→ Work required: Only the lines from the one containing "In the project" through the one containing "openai.js: Contains API" should be printed, exactly as they appear below, with both ends included.

→ Dataset records:
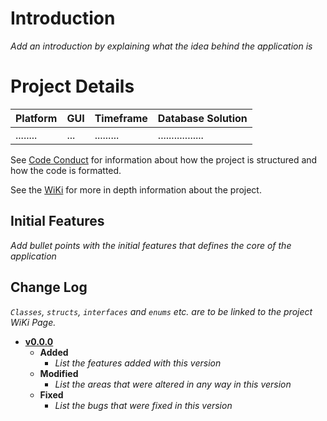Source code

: # Introduction
_Add an introduction by explaining what the idea behind the application is_

# Project Details
| Platform | GUI | Timeframe | Database Solution |
|----------|-----|-----------|-------------------|
| ........ | ... | ......... | ................. |

See [Code Conduct](https://docs.google.com/document/d/15DX5YKh5bYon3NmGFRUKvHg5TxQEBc65DwrTMnaDafE/edit?usp=sharing) for information about how the project is structured and how the code is formatted.

See the [WiKi](./WikiPages/Front.md) for more in depth information about the project.

## Initial Features
_Add bullet points with the initial features that defines the core of the application_

## Change Log
_`Classes`, `structs`, `interfaces` and `enums` etc. are to be linked to the project WiKi Page._
 - **[v0.0.0](LinkToGitHubTag)**
   - **Added**
     - _List the features added with this version_
   - **Modified**
     - _List the areas that were altered in any way in this version_
   - **Fixed**
     - _List the bugs that were fixed in this version_
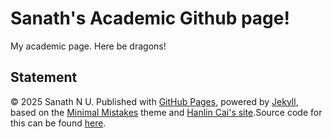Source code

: # Sanath's Academic Github page!

My academic page.
Here be dragons! 

## Statement

© 2025 Sanath N U. Published with [GitHub Pages](https://pages.github.com/), powered by [Jekyll](https://jekyllrb.com/), based on the [Minimal Mistakes](https://mademistakes.com/) theme and [Hanlin Cai's site](https://caihanlin.com/).Source code for this can be found [here](https://github.com/sanathNU/sanathnu.github.io).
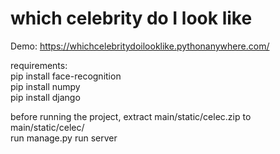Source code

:

# which celebrity do I look like

Demo: https://whichcelebritydoilooklike.pythonanywhere.com/

requirements:<br>
pip install face-recognition <br>
pip install numpy<br>
pip install django<br>

before running the project, extract main/static/celec.zip to main/static/celec/<br>
run manage.py run server 
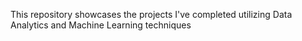 This repository showcases the projects I've completed utilizing Data Analytics and Machine Learning techniques
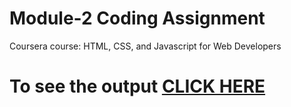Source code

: 


# Module-2 Coding Assignment

Coursera course: HTML, CSS, and Javascript for Web Developers

# To see the output [CLICK HERE](https://github.com/pabitra96/HTML-CSS-and-Javascript-for-Web-Developers/tree/main/module-2/index.html)

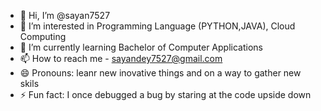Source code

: - 👋 Hi, I’m @sayan7527
- 👀 I’m interested in Programming Language (PYTHON,JAVA), Cloud Computing
- 🌱 I’m currently learning Bachelor of Computer Applications
- 📫 How to reach me - sayandey7527@gmail.com
- 😄 Pronouns: leanr new inovative things  and on a way to gather new skils
- ⚡ Fun fact: I once debugged a bug by staring at the code upside down

<!---
sayan7527/sayan7527 is a ✨ special ✨ repository because its `README.md` (this file) appears on your GitHub profile.
You can click the Preview link to take a look at your changes.
--->
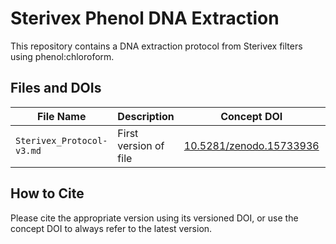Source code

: # Sterivex Phenol DNA Extraction
This repository contains a DNA extraction protocol from Sterivex filters using phenol:chloroform.

## Files and DOIs

| File Name              | Description            | Concept DOI                          | Latest Version DOI                      |
|------------------------|-----------------------|---------------------------------------|------------------------------------------|
| `Sterivex_Protocol-v3.md`        | First version of file | [10.5281/zenodo.15733936](https://zenodo.org/records/15733936) | [10.5281/zenodo.15733936](https://zenodo.org/records/15733936) |

## How to Cite

Please cite the appropriate version using its versioned DOI, or use the concept DOI to always refer to the latest version.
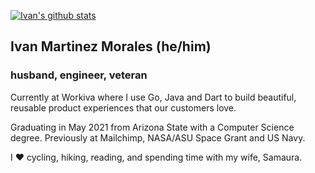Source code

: 
[![Ivan's github stats](https://github-readme-stats.vercel.app/api?username=ivanmartinezmorales)](https://github.com/anuraghazra/github-readme-stats)

Ivan Martinez Morales (he/him)
---

### husband, engineer, veteran

Currently at Workiva where I use Go, Java and Dart to build beautiful, reusable product experiences that our customers love.

Graduating in May 2021 from Arizona State with a Computer Science degree. Previously at Mailchimp, NASA/ASU Space Grant and US Navy.

I ❤️ cycling, hiking, reading, and spending time with my wife, Samaura.

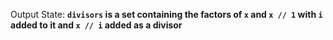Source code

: Output State: **`divisors` is a set containing the factors of `x` and `x // 1` with `i` added to it and `x // i` added as a divisor**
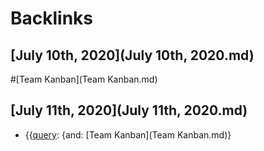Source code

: 
# Backlinks
## [July 10th, 2020](July 10th, 2020.md)

#[Team Kanban](Team Kanban.md)

## [July 11th, 2020](July 11th, 2020.md)
- {{[query](query.md): {and: [Team Kanban](Team Kanban.md)}

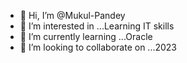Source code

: - 👋 Hi, I’m @Mukul-Pandey
- 👀 I’m interested in ...Learning IT skills
- 🌱 I’m currently learning ...Oracle
- 💞️ I’m looking to collaborate on ...2023

<!---
Mukul-Pandey/Mukul-Pandey is a ✨ special ✨ repository because its `README.md` (this file) appears on your GitHub profile.
You can click the Preview link to take a look at your changes.
--->
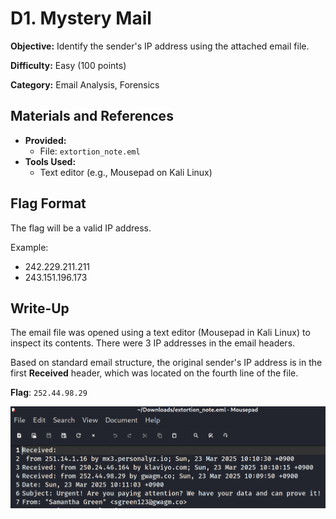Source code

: # D1. Mystery Mail
**Objective:** Identify the sender's IP address using the attached email file.

**Difficulty:** Easy (100 points)

**Category:** Email Analysis, Forensics

## Materials and References
- **Provided:**
    - File: `extortion_note.eml`
- **Tools Used:**
    - Text editor (e.g., Mousepad on Kali Linux)

## Flag Format
The flag will be a valid IP address.

Example:
- 242.229.211.211
- 243.151.196.173

## Write-Up

The email file was opened using a text editor (Mousepad in Kali Linux) to inspect its contents. 
There were 3 IP addresses in the email headers.

Based on standard email structure, the original sender's IP address is in the first **Received** header, which was located on the fourth line of the file.

**Flag**: `252.44.98.29`

![extortion_note.eml](./images/D1.png)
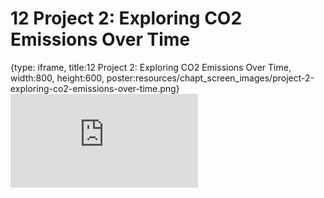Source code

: # 12 Project 2: Exploring CO2 Emissions Over Time
 
{type: iframe, title:12 Project 2: Exploring CO2 Emissions Over Time, width:800, height:600, poster:resources/chapt_screen_images/project-2-exploring-co2-emissions-over-time.png}
![](https://hutchdatascience.org/Intro_to_R/no_toc/project-2-exploring-co2-emissions-over-time.html)
 

 
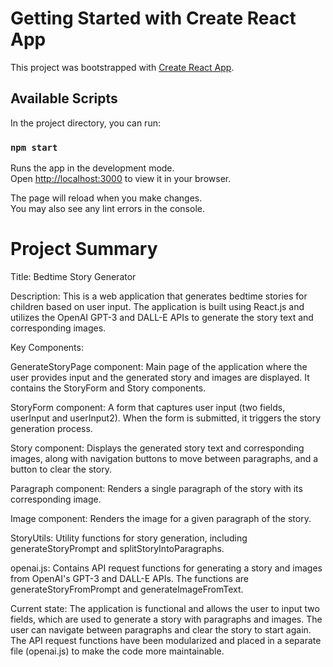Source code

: # Getting Started with Create React App

This project was bootstrapped with [Create React App](https://github.com/facebook/create-react-app).

## Available Scripts

In the project directory, you can run:

### `npm start`

Runs the app in the development mode.\
Open [http://localhost:3000](http://localhost:3000) to view it in your browser.

The page will reload when you make changes.\
You may also see any lint errors in the console.


# Project Summary

Title: Bedtime Story Generator

Description: This is a web application that generates bedtime stories for children based on user input. The application is built using React.js and utilizes the OpenAI GPT-3 and DALL-E APIs to generate the story text and corresponding images.

Key Components:

GenerateStoryPage component: Main page of the application where the user provides input and the generated story and images are displayed. It contains the StoryForm and Story components.

StoryForm component: A form that captures user input (two fields, userInput and userInput2). When the form is submitted, it triggers the story generation process.

Story component: Displays the generated story text and corresponding images, along with navigation buttons to move between paragraphs, and a button to clear the story.

Paragraph component: Renders a single paragraph of the story with its corresponding image.

Image component: Renders the image for a given paragraph of the story.

StoryUtils: Utility functions for story generation, including generateStoryPrompt and splitStoryIntoParagraphs.

openai.js: Contains API request functions for generating a story and images from OpenAI's GPT-3 and DALL-E APIs. The functions are generateStoryFromPrompt and generateImageFromText.

Current state: The application is functional and allows the user to input two fields, which are used to generate a story with paragraphs and images. The user can navigate between paragraphs and clear the story to start again. The API request functions have been modularized and placed in a separate file (openai.js) to make the code more maintainable.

→ Answer for the task:
In the project directory, you can run:

### `npm start`

Runs the app in the development mode.\
Open [http://localhost:3000](http://localhost:3000) to view it in your browser.

The page will reload when you make changes.\
You may also see any lint errors in the console.


# Project Summary

Title: Bedtime Story Generator

Description: This is a web application that generates bedtime stories for children based on user input. The application is built using React.js and utilizes the OpenAI GPT-3 and DALL-E APIs to generate the story text and corresponding images.

Key Components:

GenerateStoryPage component: Main page of the application where the user provides input and the generated story and images are displayed. It contains the StoryForm and Story components.

StoryForm component: A form that captures user input (two fields, userInput and userInput2). When the form is submitted, it triggers the story generation process.

Story component: Displays the generated story text and corresponding images, along with navigation buttons to move between paragraphs, and a button to clear the story.

Paragraph component: Renders a single paragraph of the story with its corresponding image.

Image component: Renders the image for a given paragraph of the story.

StoryUtils: Utility functions for story generation, including generateStoryPrompt and splitStoryIntoParagraphs.

openai.js: Contains API request functions for generating a story and images from OpenAI's GPT-3 and DALL-E APIs. The functions are generateStoryFromPrompt and generateImageFromText.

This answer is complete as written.